> **TASK DIRECTIONS**
List all lines of the data containing the word "SELECT".

== DATA SUPPLIED ==

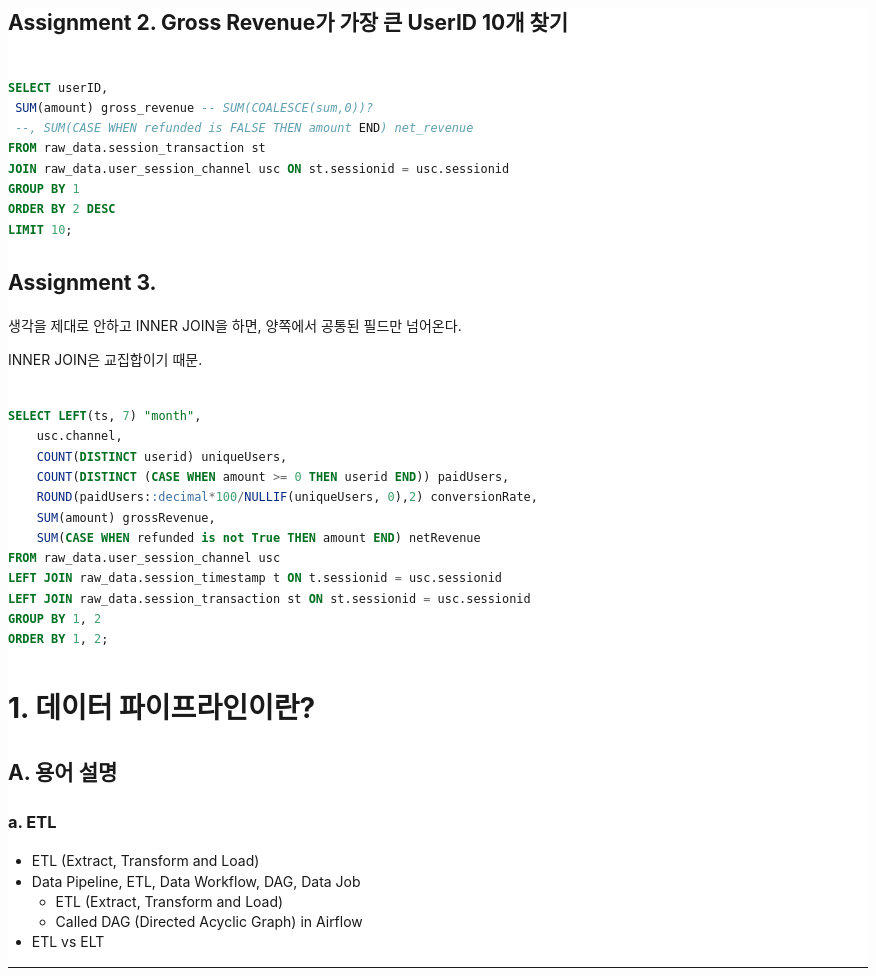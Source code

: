 ## Assignment 2. Gross Revenue가 가장 큰 UserID 10개 찾기

```sql

SELECT userID,
 SUM(amount) gross_revenue -- SUM(COALESCE(sum,0))?
 --, SUM(CASE WHEN refunded is FALSE THEN amount END) net_revenue
FROM raw_data.session_transaction st
JOIN raw_data.user_session_channel usc ON st.sessionid = usc.sessionid
GROUP BY 1
ORDER BY 2 DESC
LIMIT 10;

```

## Assignment 3. 

생각을 제대로 안하고 INNER JOIN을 하면, 양쪽에서 공통된 필드만 넘어온다.

INNER JOIN은 교집합이기 때문.

```sql

SELECT LEFT(ts, 7) "month",
	usc.channel,
	COUNT(DISTINCT userid) uniqueUsers,
	COUNT(DISTINCT (CASE WHEN amount >= 0 THEN userid END)) paidUsers,
	ROUND(paidUsers::decimal*100/NULLIF(uniqueUsers, 0),2) conversionRate,
	SUM(amount) grossRevenue,
	SUM(CASE WHEN refunded is not True THEN amount END) netRevenue
FROM raw_data.user_session_channel usc
LEFT JOIN raw_data.session_timestamp t ON t.sessionid = usc.sessionid
LEFT JOIN raw_data.session_transaction st ON st.sessionid = usc.sessionid
GROUP BY 1, 2
ORDER BY 1, 2;

```

# 1. 데이터 파이프라인이란?

## A. 용어 설명

### a. ETL

- ETL (Extract, Transform and Load)
- Data Pipeline, ETL, Data Workflow, DAG, Data Job
	- ETL (Extract, Transform and Load)
	- Called DAG (Directed Acyclic Graph) in Airflow
- ETL vs ELT

---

===

> **WRITTEN REPLY**
SELECT userID,
SELECT LEFT(ts, 7) "month",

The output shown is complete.